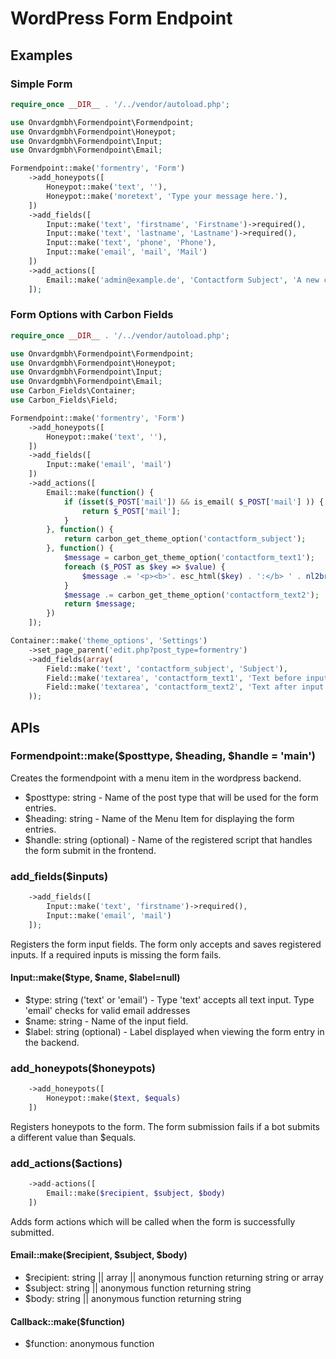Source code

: # WordPress Form Endpoint

## Examples
### Simple Form
```php
require_once __DIR__ . '/../vendor/autoload.php';

use Onvardgmbh\Formendpoint\Formendpoint;
use Onvardgmbh\Formendpoint\Honeypot;
use Onvardgmbh\Formendpoint\Input;
use Onvardgmbh\Formendpoint\Email;

Formendpoint::make('formentry', 'Form')
    ->add_honeypots([
        Honeypot::make('text', ''),
        Honeypot::make('moretext', 'Type your message here.'),
    ])
    ->add_fields([
        Input::make('text', 'firstname', 'Firstname')->required(),
        Input::make('text', 'lastname', 'Lastname')->required(),
        Input::make('text', 'phone', 'Phone'),
        Input::make('email', 'mail', 'Mail')
    ])
    ->add_actions([
        Email::make('admin@example.de', 'Contactform Subject', 'A new contactform was submitted.')
    ]);
```

### Form Options with Carbon Fields
```php
require_once __DIR__ . '/../vendor/autoload.php';

use Onvardgmbh\Formendpoint\Formendpoint;
use Onvardgmbh\Formendpoint\Honeypot;
use Onvardgmbh\Formendpoint\Input;
use Onvardgmbh\Formendpoint\Email;
use Carbon_Fields\Container;
use Carbon_Fields\Field;

Formendpoint::make('formentry', 'Form')
    ->add_honeypots([
        Honeypot::make('text', ''),
    ])
    ->add_fields([
        Input::make('email', 'mail')
    ])
    ->add_actions([
        Email::make(function() {
            if (isset($_POST['mail']) && is_email( $_POST['mail'] )) {
                return $_POST['mail'];
            }
        }, function() {
            return carbon_get_theme_option('contactform_subject');
        }, function() {
            $message = carbon_get_theme_option('contactform_text1');
            foreach ($_POST as $key => $value) {
                $message .= '<p><b>'. esc_html($key) . ':</b> ' . nl2br(esc_html($value)) . '</p>';
            }
            $message .= carbon_get_theme_option('contactform_text2');
            return $message;
        })
    ]);

Container::make('theme_options', 'Settings')
    ->set_page_parent('edit.php?post_type=formentry')
    ->add_fields(array(
        Field::make('text', 'contactform_subject', 'Subject'),
        Field::make('textarea', 'contactform_text1', 'Text before input'),
        Field::make('textarea', 'contactform_text2', 'Text after input')
    ));
```
## APIs

### Formendpoint::make($posttype, $heading, $handle = 'main')
Creates the formendpoint with a menu item in the wordpress backend.

 - $posttype: string - Name of the post type that will be used for the form entries.
 - $heading: string - Name of the Menu Item for displaying the form entries.
 - $handle: string (optional) - Name of the registered script that handles the form submit in the frontend.

### add_fields($inputs)
```php
    ->add_fields([
        Input::make('text', 'firstname')->required(),
        Input::make('email', 'mail')
    ]);
```
Registers the form input fields. The form only accepts and saves registered inputs. If a required inputs is missing the form fails.
#### Input::make($type, $name, $label=null)

 - $type: string ('text' or 'email') - Type 'text' accepts all text input. Type 'email' checks for valid email addresses
 - $name: string - Name of the input field.
 - $label: string (optional) - Label displayed when viewing the form entry in the backend.

### add_honeypots($honeypots)
```php
    ->add_honeypots([
        Honeypot::make($text, $equals)
    ])
```
Registers honeypots to the form. The form submission fails if a bot submits a different value than $equals.

### add_actions($actions)
```php
    ->add-actions([
        Email::make($recipient, $subject, $body)
    ])
```
Adds form actions which will be called when the form is successfully submitted.


#### Email::make($recipient, $subject, $body)

 - $recipient: string || array || anonymous function returning string or array
 - $subject: string || anonymous function returning string
 - $body: string || anonymous function returning string

#### Callback::make($function)

 - $function: anonymous function

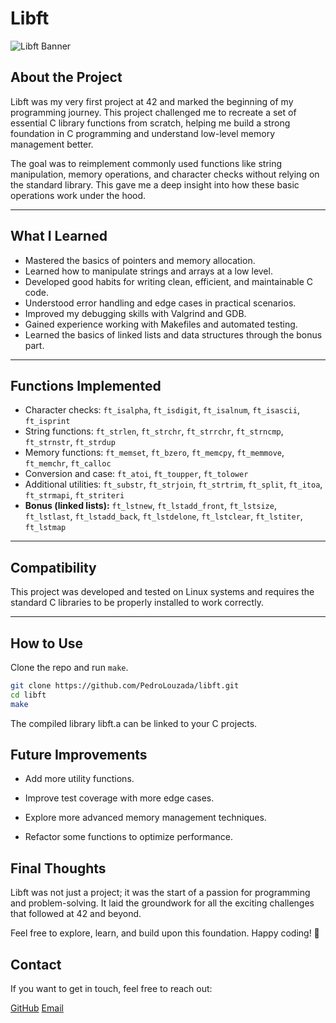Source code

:# Libft

![Libft Banner](https://pbs.twimg.com/media/FfrpflDXoAUGJ6y?format=jpg&name=4096x4096)

## About the Project

Libft was my very first project at 42 and marked the beginning of my programming journey. This project challenged me to recreate a set of essential C library functions from scratch, helping me build a strong foundation in C programming and understand low-level memory management better.

The goal was to reimplement commonly used functions like string manipulation, memory operations, and character checks without relying on the standard library. This gave me a deep insight into how these basic operations work under the hood.

---

## What I Learned

- Mastered the basics of pointers and memory allocation.
- Learned how to manipulate strings and arrays at a low level.
- Developed good habits for writing clean, efficient, and maintainable C code.
- Understood error handling and edge cases in practical scenarios.
- Improved my debugging skills with Valgrind and GDB.
- Gained experience working with Makefiles and automated testing.
- Learned the basics of linked lists and data structures through the bonus part.

---

## Functions Implemented

- Character checks: `ft_isalpha`, `ft_isdigit`, `ft_isalnum`, `ft_isascii`, `ft_isprint`
- String functions: `ft_strlen`, `ft_strchr`, `ft_strrchr`, `ft_strncmp`, `ft_strnstr`, `ft_strdup`
- Memory functions: `ft_memset`, `ft_bzero`, `ft_memcpy`, `ft_memmove`, `ft_memchr`, `ft_calloc`
- Conversion and case: `ft_atoi`, `ft_toupper`, `ft_tolower`
- Additional utilities: `ft_substr`, `ft_strjoin`, `ft_strtrim`, `ft_split`, `ft_itoa`, `ft_strmapi`, `ft_striteri`
- **Bonus (linked lists):** `ft_lstnew`, `ft_lstadd_front`, `ft_lstsize`, `ft_lstlast`, `ft_lstadd_back`, `ft_lstdelone`, `ft_lstclear`, `ft_lstiter`, `ft_lstmap`

---

## Compatibility

This project was developed and tested on Linux systems and requires the standard C libraries to be properly installed to work correctly.

---

## How to Use

Clone the repo and run `make`.

```bash
git clone https://github.com/PedroLouzada/libft.git
cd libft
make
```
The compiled library libft.a can be linked to your C projects.
## Future Improvements

- Add more utility functions.

- Improve test coverage with more edge cases.

- Explore more advanced memory management techniques.

- Refactor some functions to optimize performance.

## Final Thoughts

Libft was not just a project; it was the start of a passion for programming and problem-solving. It laid the groundwork for all the exciting challenges that followed at 42 and beyond.

Feel free to explore, learn, and build upon this foundation. Happy coding! 🚀
## Contact

If you want to get in touch, feel free to reach out:

[GitHub](https://github.com/PedroLouzada) 
[Email](mailto:pedrolouzada17@gmail.com)
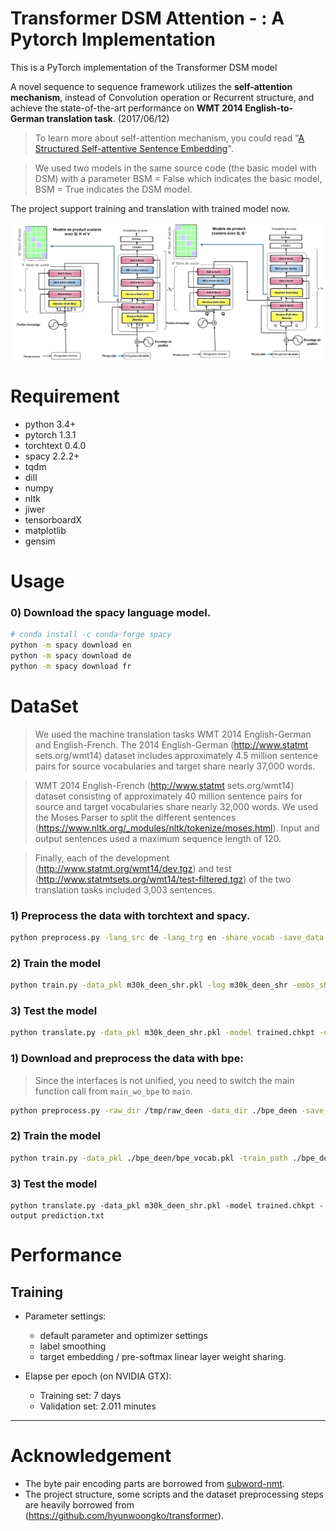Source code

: #  Transformer DSM Attention - : A Pytorch Implementation

This is a PyTorch implementation of the Transformer DSM model


A novel sequence to sequence framework utilizes the **self-attention mechanism**, instead of Convolution operation or Recurrent structure, and achieve the state-of-the-art performance on **WMT 2014 English-to-German translation task**. (2017/06/12)

> To learn more about self-attention mechanism, you could read "[A Structured Self-attentive Sentence Embedding](https://arxiv.org/abs/1703.03130)".

> We used two models in the same source code (the basic model with DSM) with a parameter BSM = False which indicates the basic model, BSM = True indicates  the DSM model.

The project support training and translation with trained model now.
<p align="center">
<img src="https://github.com/belainine/TransformerDSM/blob/main/TransformerFR.jpg" width="600">

</p>

# Requirement
- python 3.4+
- pytorch 1.3.1
- torchtext 0.4.0
- spacy 2.2.2+
- tqdm
- dill
- numpy
- nltk
- jiwer
- tensorboardX
- matplotlib
- gensim

# Usage

### 0) Download the spacy language model.
```bash
# conda install -c conda-forge spacy 
python -m spacy download en
python -m spacy download de
python -m spacy download fr
```
# DataSet 
>  We used the machine translation tasks WMT 2014 English-German and English-French.
The 2014 English-German (http://www.statmt sets.org/wmt14) dataset includes approximately 4.5 million sentence pairs for source vocabularies and target share nearly 37,000 words.

> WMT 2014 English-French (http://www.statmt sets.org/wmt14) dataset consisting of approximately 40 million sentence pairs for source and target vocabularies share nearly 32,000 words. We used the Moses Parser to split the different sentences (https://www.nltk.org/_modules/nltk/tokenize/moses.html). Input and output sentences used a maximum sequence length of 120.

> Finally, each of the development (http://www.statmt.org/wmt14/dev.tgz) and test (http://www.statmtsets.org/wmt14/test-filtered.tgz) of the two translation tasks included 3,003 sentences.
### 1) Preprocess the data with torchtext and spacy.
```bash
python preprocess.py -lang_src de -lang_trg en -share_vocab -save_data m30k_deen_shr.pkl
```

### 2) Train the model
```bash
python train.py -data_pkl m30k_deen_shr.pkl -log m30k_deen_shr -embs_share_weight -proj_share_weight -label_smoothing -save_model trained -b 256 -warmup 128000 -epoch 400
```

### 3) Test the model
```bash
python translate.py -data_pkl m30k_deen_shr.pkl -model trained.chkpt -output prediction.txt
```

### 1) Download and preprocess the data with bpe:

> Since the interfaces is not unified, you need to switch the main function call from `main_wo_bpe` to `main`.

```bash
python preprocess.py -raw_dir /tmp/raw_deen -data_dir ./bpe_deen -save_data bpe_vocab.pkl -codes codes.txt -prefix deen
```

### 2) Train the model
```bash
python train.py -data_pkl ./bpe_deen/bpe_vocab.pkl -train_path ./bpe_deen/deen-train -val_path ./bpe_deen/deen-val -log deen_bpe -embs_share_weight -proj_share_weight -label_smoothing -save_model trained -b 256 -warmup 128000 -epoch 400
```

### 3) Test the model
```
python translate.py -data_pkl m30k_deen_shr.pkl -model trained.chkpt -output prediction.txt
```
# Performance
## Training


- Parameter settings:
  - default parameter and optimizer settings
  - label smoothing 
  - target embedding / pre-softmax linear layer weight sharing. 

- Elapse per epoch (on NVIDIA GTX):
  - Training set: 7 days
  - Validation set: 2.011 minutes
---
# Acknowledgement
- The byte pair encoding parts are borrowed from [subword-nmt](https://github.com/rsennrich/subword-nmt/).
- The project structure, some scripts and the dataset preprocessing steps are heavily borrowed from (https://github.com/hyunwoongko/transformer).
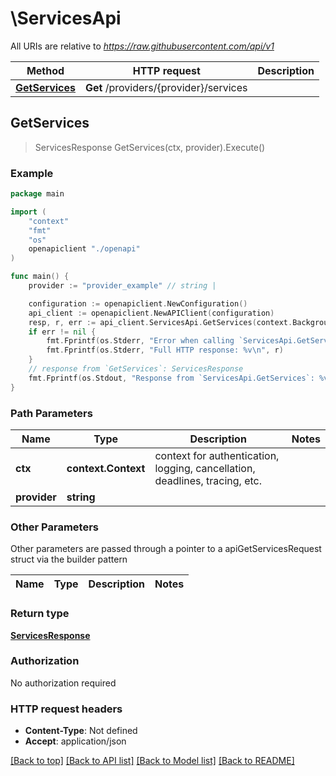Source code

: # \ServicesApi

All URIs are relative to *https://raw.githubusercontent.com/api/v1*

Method | HTTP request | Description
------------- | ------------- | -------------
[**GetServices**](ServicesApi.md#GetServices) | **Get** /providers/{provider}/services | 



## GetServices

> ServicesResponse GetServices(ctx, provider).Execute()





### Example

```go
package main

import (
    "context"
    "fmt"
    "os"
    openapiclient "./openapi"
)

func main() {
    provider := "provider_example" // string | 

    configuration := openapiclient.NewConfiguration()
    api_client := openapiclient.NewAPIClient(configuration)
    resp, r, err := api_client.ServicesApi.GetServices(context.Background(), provider).Execute()
    if err != nil {
        fmt.Fprintf(os.Stderr, "Error when calling `ServicesApi.GetServices``: %v\n", err)
        fmt.Fprintf(os.Stderr, "Full HTTP response: %v\n", r)
    }
    // response from `GetServices`: ServicesResponse
    fmt.Fprintf(os.Stdout, "Response from `ServicesApi.GetServices`: %v\n", resp)
}
```

### Path Parameters


Name | Type | Description  | Notes
------------- | ------------- | ------------- | -------------
**ctx** | **context.Context** | context for authentication, logging, cancellation, deadlines, tracing, etc.
**provider** | **string** |  | 

### Other Parameters

Other parameters are passed through a pointer to a apiGetServicesRequest struct via the builder pattern


Name | Type | Description  | Notes
------------- | ------------- | ------------- | -------------


### Return type

[**ServicesResponse**](ServicesResponse.md)

### Authorization

No authorization required

### HTTP request headers

- **Content-Type**: Not defined
- **Accept**: application/json

[[Back to top]](#) [[Back to API list]](../README.md#documentation-for-api-endpoints)
[[Back to Model list]](../README.md#documentation-for-models)
[[Back to README]](../README.md)

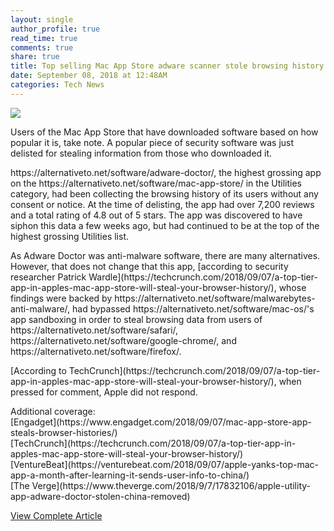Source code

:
 ```yaml
---
layout: single
author_profile: true
read_time: true
comments: true
share: true
title: Top selling Mac App Store adware scanner stole browsing history without permission
date: September 08, 2018 at 12:48AM
categories: Tech News
---
```

<img class="align-center" src="%20http://ifttt.com/images/no_image_card.png">
<p>Users of the Mac App Store that have downloaded software based on how popular it is, take note. A popular piece of security software was just delisted for stealing information from those who downloaded it.</p><p>https://alternativeto.net/software/adware-doctor/, the highest grossing app on the https://alternativeto.net/software/mac-app-store/ in the Utilities category, had been collecting the browsing history of its users without any consent or notice. At the time of delisting, the app had over 7,200 reviews and a total rating of 4.8 out of 5 stars. The app was discovered to have siphon this data a few weeks ago, but had continued to be at the top of the highest grossing Utilities list.</p><p>As Adware Doctor was anti-malware software, there are many alternatives. However, that does not change that this app, [according to security researcher Patrick Wardle](https://techcrunch.com/2018/09/07/a-top-tier-app-in-apples-mac-app-store-will-steal-your-browser-history/), whose findings were backed by https://alternativeto.net/software/malwarebytes-anti-malware/, had bypassed https://alternativeto.net/software/mac-os/'s app sandboxing in order to steal browsing data from users of https://alternativeto.net/software/safari/, https://alternativeto.net/software/google-chrome/, and https://alternativeto.net/software/firefox/.</p><p>[According to TechCrunch](https://techcrunch.com/2018/09/07/a-top-tier-app-in-apples-mac-app-store-will-steal-your-browser-history/), when pressed for comment, Apple did not respond.</p><p>Additional coverage:<br/>[Engadget](https://www.engadget.com/2018/09/07/mac-app-store-app-steals-browser-histories/)<br/>[TechCrunch](https://techcrunch.com/2018/09/07/a-top-tier-app-in-apples-mac-app-store-will-steal-your-browser-history/)<br/>[VentureBeat](https://venturebeat.com/2018/09/07/apple-yanks-top-mac-app-a-month-after-learning-it-sends-user-info-to-china/)<br/>[The Verge](https://www.theverge.com/2018/9/7/17832106/apple-utility-app-adware-doctor-stolen-china-removed)</p>

<a class="btn btn--info" href="https://alternativeto.net/news/2018/9/top-selling-mac-app-store-adware-scanner-stole-browsing-history-without-permission">View Complete Article</a>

* * * * * * *

◆ Exercise goal
Using the data above, return the lines from the one holding "- Improve test coverage with more edge cases." through the one holding "A novel sequence" exactly, but not the pictures.

◆ Your solution
- Improve test coverage with more edge cases.

- Explore more advanced memory management techniques.

- Refactor some functions to optimize performance.

## Final Thoughts

Libft was not just a project; it was the start of a passion for programming and problem-solving. It laid the groundwork for all the exciting challenges that followed at 42 and beyond.

Feel free to explore, learn, and build upon this foundation. Happy coding! 🚀
## Contact

If you want to get in touch, feel free to reach out:

[GitHub](https://github.com/PedroLouzada) 
[Email](mailto:pedrolouzada17@gmail.com)
Source code

: #  Transformer DSM Attention - : A Pytorch Implementation

This is a PyTorch implementation of the Transformer DSM model


A novel sequence to sequence framework utilizes the **self-attention mechanism**, instead of Convolution operation or Recurrent structure, and achieve the state-of-the-art performance on **WMT 2014 English-to-German translation task**. (2017/06/12)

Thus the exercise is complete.